Raja memijit pelipisnya, lalu dengan wajah sedikit kesal menyerahkan sebuah bembam yang paling besar kepada Piatu. "Ambillah bembam ini sebagai gantinya," ujar Sang Raja.

Bembam itu dibawa pulang oleh Sang Piatu. Ditaruhkan buah itu dalam beras untuk memeramnya agar cepat matang. Dan memang, besok paginya bembam itu matang dengan warna kuning keemasan dan menebarkan aroma sangat wangi, hingga bisa menerbitkan air liur siapa saja yang mencium baunya itu.

Hari sangat panas, Sang Piatu bermaksud mandi-mandi di sungai. Setelah mandi dia akan menyantap bembam yang telah matang itu. Bembam itu pun diletakkannya di rumputan di tepi sungai.

Tak lama berselang, datang Putri Raja bersama kawan-kawannya. Mereka dari bermain-main dan mencari buah-buahan di hutan kecil tak jauh dari sungai. Wajah Sang Putri kemerahan karena haus dan kepanasan.

Di tepi sungai mereka melihat sebuah bembam besar yang matang dan berbau sangat harum.

"Woi, bembam siapa itu?" tanya Sang Putri.

"Sepertinya itu punya Sang Piatu, Putri. Kami melihat dia sedang mandi-mandi di sungai," jawab seorang inang.

"Wah, kalau begitu kita makan saja. Panas-panas begini enak sekali menyantap buah bembam. Nanti dia boleh ambil gantinya di istana," ujar Sang Putri.

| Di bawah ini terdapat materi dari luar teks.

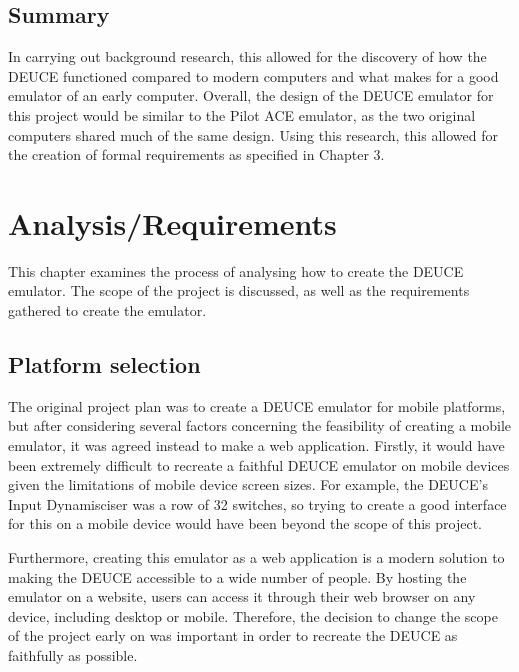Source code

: \documentclass{l4proj}
\begin{document}
\section{Summary}
In carrying out background research, this allowed for the discovery of how the DEUCE functioned compared to modern computers and what makes for a good emulator of an early computer. Overall, the design of the DEUCE emulator for this project would be similar to the Pilot ACE emulator, as the two original computers shared much of the same design. Using this research, this allowed for the creation of formal requirements as specified in Chapter 3.

\chapter{Analysis/Requirements}
This chapter examines the process of analysing how to create the DEUCE emulator. The scope of the project is discussed, as well as the requirements gathered to create the emulator.

\section{Platform selection}
The original project plan was to create a DEUCE emulator for mobile platforms, but after considering several factors concerning the feasibility of creating a mobile emulator, it was agreed instead to make a web application. Firstly, it would have been extremely difficult to recreate a faithful DEUCE emulator on mobile devices given the limitations of mobile device screen sizes. For example, the DEUCE's Input Dynamisciser was a row of 32 switches, so trying to create a good interface for this on a mobile device would have been beyond the scope of this project.

Furthermore, creating this emulator as a web application is a modern solution to making the DEUCE accessible to a wide number of people. By hosting the emulator on a website, users can access it through their web browser on any device, including desktop or mobile. Therefore, the decision to change the scope of the project early on was important in order to recreate the DEUCE as faithfully as possible.
\end{document}
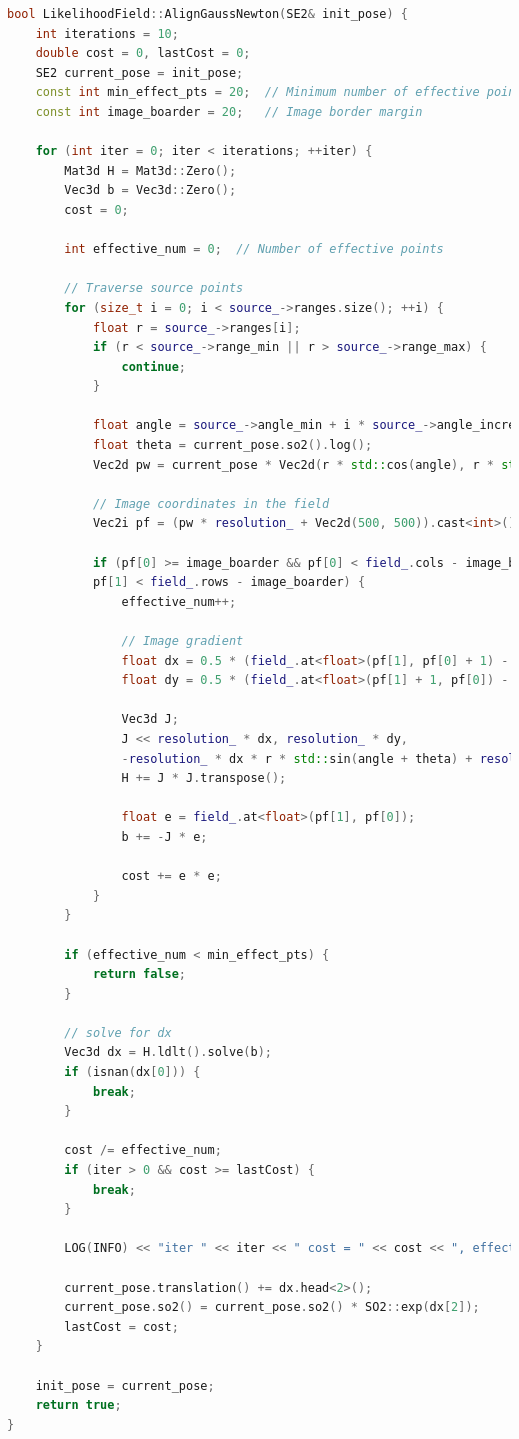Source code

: \begin{lstlisting}[language=c++,caption=src/ch6/likelihood\_field.cc]  
bool LikelihoodField::AlignGaussNewton(SE2& init_pose) {  
	int iterations = 10;  
	double cost = 0, lastCost = 0;  
	SE2 current_pose = init_pose;  
	const int min_effect_pts = 20;  // Minimum number of effective points  
	const int image_boarder = 20;   // Image border margin  
	
	for (int iter = 0; iter < iterations; ++iter) {  
		Mat3d H = Mat3d::Zero();  
		Vec3d b = Vec3d::Zero();  
		cost = 0;  
		
		int effective_num = 0;  // Number of effective points  
		
		// Traverse source points  
		for (size_t i = 0; i < source_->ranges.size(); ++i) {  
			float r = source_->ranges[i];  
			if (r < source_->range_min || r > source_->range_max) {  
				continue;  
			}  
			
			float angle = source_->angle_min + i * source_->angle_increment;  
			float theta = current_pose.so2().log();  
			Vec2d pw = current_pose * Vec2d(r * std::cos(angle), r * std::sin(angle));  
			
			// Image coordinates in the field  
			Vec2i pf = (pw * resolution_ + Vec2d(500, 500)).cast<int>();  
			
			if (pf[0] >= image_boarder && pf[0] < field_.cols - image_boarder && pf[1] >= image_boarder &&  
			pf[1] < field_.rows - image_boarder) {  
				effective_num++;  
				
				// Image gradient  
				float dx = 0.5 * (field_.at<float>(pf[1], pf[0] + 1) - field_.at<float>(pf[1], pf[0] - 1));  
				float dy = 0.5 * (field_.at<float>(pf[1] + 1, pf[0]) - field_.at<float>(pf[1] - 1, pf[0]));  
				
				Vec3d J;  
				J << resolution_ * dx, resolution_ * dy,  
				-resolution_ * dx * r * std::sin(angle + theta) + resolution_ * dy * r * std::cos(angle + theta);  
				H += J * J.transpose();  
				
				float e = field_.at<float>(pf[1], pf[0]);  
				b += -J * e;  
				
				cost += e * e;  
			}  
		}  
		
		if (effective_num < min_effect_pts) {  
			return false;  
		}  
		
		// solve for dx  
		Vec3d dx = H.ldlt().solve(b);  
		if (isnan(dx[0])) {  
			break;  
		}  
		
		cost /= effective_num;  
		if (iter > 0 && cost >= lastCost) {  
			break;  
		}  
		
		LOG(INFO) << "iter " << iter << " cost = " << cost << ", effect num: " << effective_num;  
		
		current_pose.translation() += dx.head<2>();  
		current_pose.so2() = current_pose.so2() * SO2::exp(dx[2]);  
		lastCost = cost;  
	}  
	
	init_pose = current_pose;  
	return true;  
}  
\end{lstlisting}  

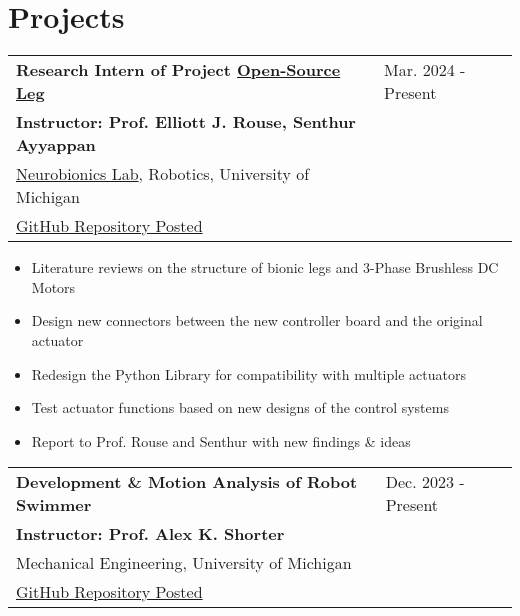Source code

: \documentclass[letter,12pt]{article}
\begin{document}
\section{Projects}

\begin{tabularx}{\linewidth}{@{}l X@{}}
\large \textbf{Research Intern of Project \href{https://www.opensourceleg.org/about}{Open-Source Leg}} & \hfill Mar. 2024 - Present \\
\small{\textbf{Instructor: Prof. Elliott J. Rouse, Senthur Ayyappan}} & \hfill {} \\
\small{\href{https://neurobionics.robotics.umich.edu/}{Neurobionics Lab}, Robotics, University of Michigan} & \hfill {} \\
\small{\href{https://github.com/neurobionics/opensourceleg}{GitHub Repository Posted}} & \hfill {} \\
\end{tabularx}

\begin{itemize}[
    rightmargin=2cm
]
    \setlength{\itemsep}{1pt}
    \setlength{\parskip}{0pt}
    \setlength{\parsep}{0pt}
    \item{\small Literature reviews on the structure of bionic legs and 3-Phase Brushless DC Motors}
    \item{\small Design new connectors between the new controller board and the original actuator}
    \item{\small Redesign the Python Library for compatibility with multiple actuators}
    \item{\small Test actuator functions based on new designs of the control systems}
    \item{\small Report to Prof. Rouse and Senthur with new findings \& ideas}
\end{itemize}

\begin{tabularx}{\linewidth}{@{}l X@{}}
\large \textbf{Development \& Motion Analysis of Robot Swimmer} & \hfill Dec. 2023 - Present \\
\small{\textbf{Instructor: Prof. Alex K. Shorter}} & \hfill {} \\
\small{Mechanical Engineering, University of Michigan} & \hfill {} \\
\small{\href{https://github.com/Robin0265/PathPlanning_Code}{GitHub Repository Posted}} & \hfill {} \\
\end{tabularx}
\end{document}
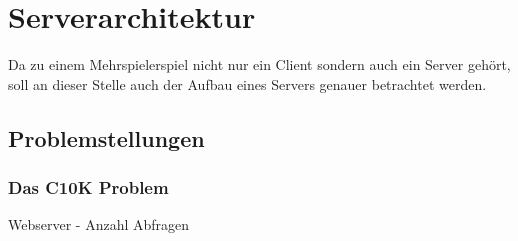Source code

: \chapter{Serverarchitektur}
\label{cha:ext_server}
Da zu einem Mehrspielerspiel nicht nur ein Client sondern auch ein Server gehört, soll an dieser Stelle auch der Aufbau eines Servers genauer betrachtet werden. 


\section{Problemstellungen} 

\subsection{Das C10K Problem} 
Webserver - Anzahl Abfragen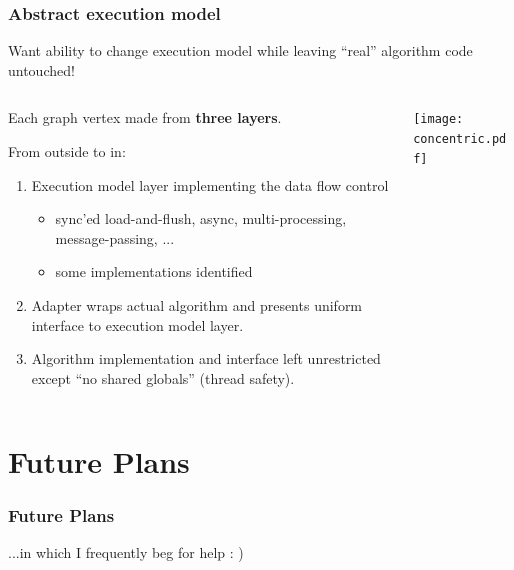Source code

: \documentclass[xcolor=dvipsnames]{beamer}
\begin{document}
\begin{frame}
  \frametitle{Abstract execution model}

  \scriptsize Want ability to change execution model while leaving ``real'' algorithm code untouched!

\footnotesize
  
  \begin{columns}
    \begin{column}{0.65\textwidth}
      Each graph vertex made from \textbf{three layers}.\\

      \vspace{2mm}

      From outside to in:
      \begin{enumerate}
      \item Execution model layer implementing the data flow control
        \begin{itemize}\scriptsize
        \item sync'ed load-and-flush, async, multi-processing, message-passing, ...
        \item some implementations identified
        \end{itemize}
      \item Adapter wraps actual algorithm and presents uniform
        interface to execution model layer.
      \item Algorithm implementation and interface left unrestricted
        except ``no shared globals'' (thread safety).
      \end{enumerate}
    \end{column}
    \begin{column}{0.35\textwidth}
      \texttt{[image: concentric.pdf]}      
    \end{column}
  \end{columns}

\end{frame}

\section{Future Plans}

\begin{frame}
\end{frame}

\begin{frame}\frametitle{Future Plans}
  \begin{center}
    ...in which I frequently beg for help : )
  \end{center}
\end{frame}
\end{document}
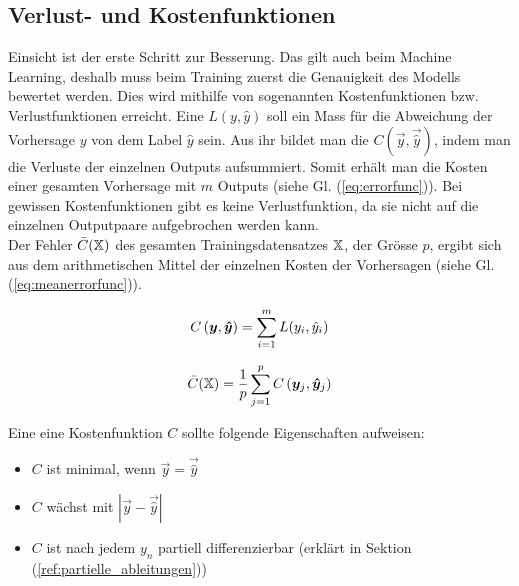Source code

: \subsection{Verlust- und Kostenfunktionen}
Einsicht ist der erste Schritt zur Besserung. Das gilt auch beim Machine Learning, deshalb muss beim Training zuerst die Genauigkeit des Modells bewertet werden.
Dies wird mithilfe von sogenannten Kostenfunktionen bzw. Verlustfunktionen erreicht.
\para{}
Eine  $L(y,\hat{y})$ soll ein Mass für die
Abweichung der Vorhersage $y$ von dem Label $\hat{y}$ sein.
Aus ihr bildet man die  $C(\vec{y},\vec{\hat{y}})$, indem man die
Verluste der einzelnen Outputs aufsummiert. Somit erhält man die Kosten
einer gesamten Vorhersage mit $m$ Outputs (siehe Gl. (\ref{eq:errorfunc})). Bei
gewissen Kostenfunktionen gibt es keine Verlustfunktion, da sie nicht auf die
einzelnen Outputpaare aufgebrochen werden kann. \\
Der Fehler $\bar{C}(\mathbb{X})$ des gesamten Trainingsdatensatzes $\mathbb{X}$, der
Grösse $p$, ergibt sich aus dem arithmetischen Mittel der einzelnen Kosten der
Vorhersagen (siehe Gl. (\ref{eq:meanerrorfunc})).
\\
\begin{minipage}[h!]{0.5\textwidth}
  \begin{equation}\label{eq:errorfunc}
    C \left(\bm{y},\bm{\hat{y}} \right) = \displaystyle\sum_{i=1}^{m} L(y_i, \hat{y}_i)
  \end{equation}
\end{minipage}
\begin{minipage}[h!]{0.5\textwidth}
  \begin{equation}\label{eq:meanerrorfunc}
    \bar{C}(\mathbb{X}) = \frac{1}{p}\displaystyle\sum_{j=1}^{p} C\left(\bm{y}_j,\bm{\hat{y}}_j\right)
  \end{equation}
\end{minipage}
\para{}
Eine eine Kostenfunktion $C$ sollte folgende Eigenschaften aufweisen:
\begin{itemize}
\item{$C$ ist minimal, wenn $\vec{y} = \vec{\hat{y}}$}
\item{$C$ wächst mit $|\vec{y} - \vec{\hat{y}}|$}
\item{$C$ ist nach jedem $y_n$ partiell differenzierbar (erklärt in Sektion (\ref{ref:partielle_ableitungen}))}
\end{itemize}
\para{}

\cite{Nielsen}

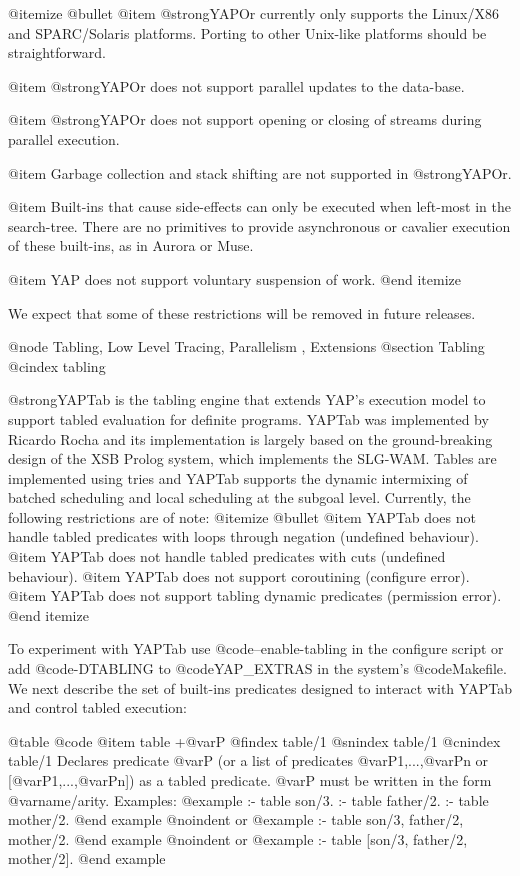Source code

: @itemize @bullet
@item @strong{YAPOr} currently only supports the Linux/X86 and SPARC/Solaris
platforms. Porting to other Unix-like platforms should be straightforward.

@item @strong{YAPOr} does not support parallel updates to the
data-base.

@item @strong{YAPOr} does not support opening or closing of streams during
parallel execution.

@item Garbage collection and stack shifting are not supported in
@strong{YAPOr}.  

@item Built-ins that cause side-effects can only be executed when
left-most in the search-tree. There are no primitives to provide
asynchronous or cavalier execution of these built-ins, as in Aurora or
Muse.

@item YAP does not support voluntary suspension of work.
@end itemize

We expect that some of these restrictions will be removed in future
releases.

@node Tabling, Low Level Tracing, Parallelism , Extensions
@section Tabling
@cindex tabling

@strong{YAPTab} is the tabling engine that extends YAP's execution
model to support tabled evaluation for definite programs. YAPTab was
implemented by Ricardo Rocha and its implementation is largely based
on the ground-breaking design of the XSB Prolog system, which
implements the SLG-WAM. Tables are implemented using tries and YAPTab
supports the dynamic intermixing of batched scheduling and local
scheduling at the subgoal level. Currently, the following restrictions
are of note:
@itemize @bullet
@item YAPTab does not handle tabled predicates with loops through negation (undefined behaviour).
@item YAPTab does not handle tabled predicates with cuts (undefined behaviour).
@item YAPTab does not support coroutining (configure error).
@item YAPTab does not support tabling dynamic predicates (permission error).
@end itemize

To experiment with YAPTab use @code{--enable-tabling} in the configure
script or add @code{-DTABLING} to @code{YAP_EXTRAS} in the system's
@code{Makefile}. We next describe the set of built-ins predicates
designed to interact with YAPTab and control tabled execution:

@table @code
@item table +@var{P}
@findex table/1
@snindex table/1
@cnindex table/1
Declares predicate @var{P} (or a list of predicates
@var{P1},...,@var{Pn} or [@var{P1},...,@var{Pn}]) as a tabled
predicate. @var{P} must be written in the form
@var{name/arity}. Examples:
@example
:- table son/3.
:- table father/2.
:- table mother/2.
@end example
@noindent or
@example
:- table son/3, father/2, mother/2.
@end example
@noindent or
@example
:- table [son/3, father/2, mother/2].
@end example

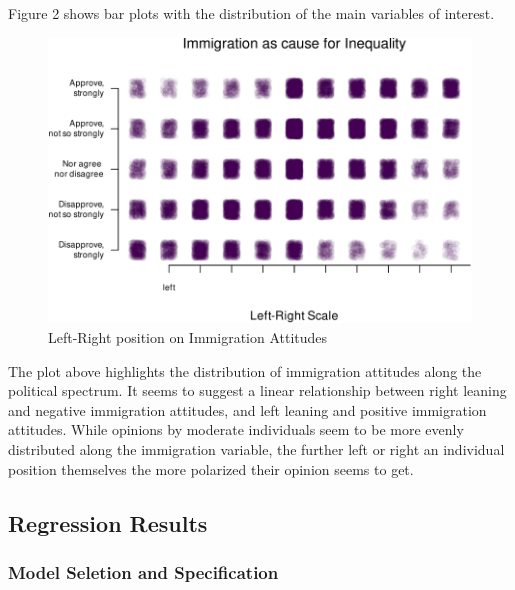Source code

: \documentclass[
  11pt,
]{article}
\begin{document}
\vspace{0.4cm}

Figure 2 shows bar plots with the distribution of the main variables of
interest.

\begin{figure}
\centering
\includegraphics{AQM-paper_files/figure-latex/lrplot-1.pdf}
\caption{Left-Right position on Immigration Attitudes}
\end{figure}

\vspace{0.4cm}

The plot above highlights the distribution of immigration attitudes
along the political spectrum. It seems to suggest a linear relationship
between right leaning and negative immigration attitudes, and left
leaning and positive immigration attitudes. While opinions by moderate
individuals seem to be more evenly distributed along the immigration
variable, the further left or right an individual position themselves
the more polarized their opinion seems to get.

\hypertarget{regression-results}{%
\subsection{\texorpdfstring{\textbf{Regression
Results}}{Regression Results}}\label{regression-results}}

\hypertarget{model-seletion-and-specification}{%
\subsubsection{Model Seletion and
Specification}\label{model-seletion-and-specification}}
\end{document}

Bembam pun habis dilahap oleh Sang Putri bersama para inangnya. Habis licin sampai ke biji.

Sang Piatu melihat bembamnya habis. Namun, tidak sepertinya biasa, dia tidak menangis. Tanpa berkata apa-apa dia pergi ke istana untuk menghadap Raja.

Tiba di gerbang istana, Sang Piatu meminta izin kepada penggawa untuk menghadap Raja. Dia pun diantar menemui Raja, yang kebetulan sedang duduk-duduk mengunyah sirih di beranda istana.

Sang Piatu mengadu, tapi kali ini disampaikannya dengan irama syair:

"Cobalah Raja pikir
Tebu sepuntung
Dimasak jadi gula,
Gula habis dimakan semut,
Semut mati dipatuk ayam,
Ayam mati tertimpa alu,
Alu patah dilanggar kerbau
Kerbau mati tertimpa bembam
Bembam habis dimakan Putri
Putri punya Raja, Putri Raja memang cantik!"

Mendengar nyanyian Sang Piatu, Raja tertawa terbahak-bahak. "Sudahlah Piatu… kalau semua milikku sudah habis kau tangisi, nah, ambil saja Putri Raja itu jadi istrimu! Aku percaya, karena kau telah begitu menyayangi semua pemberianku, maka aku pun percaya kau akan menyayangi juga putriku itu."

Sang Piatu dan Putri Raja pun pun dinikahkan dengan pesta besar. Selanjutnya Sang Piatu pun menepati petuah raja, dia menjadi laki-laki perkasa yang benar-benar menyayangi istrinya. Dan tentu, dia tidak lagi cengeng!

Sebuah kenangan dengan kawan-kawan di Gang Merpati 24 Rawa Makmur, Bengkulu: Toni, Hadi dan Iwang. Tahun 1995 cerita ini kami dapatkan, sebagai salah satu hasil bertualang ke dusun-dusun di wilayah Kabupaten Bengkulu Utara dan Kabupaten Rejang Lebong (sebagian tempat yang dikunjungi itu pada hari ini telah masuk dalam wilayah Kabupaten Bengkulu Tengah, Kabupaten Kepahiang dan Kabupaten Lebong).

Emong Soewandi
Emong Soewandi Blogger sejak 2012, dengan minat pada sejarah, sastra dan teater

Post a Comment for "CERITA RAKYAT REJANG: SANG PIATU DAN TEBU SEPUNTUNG"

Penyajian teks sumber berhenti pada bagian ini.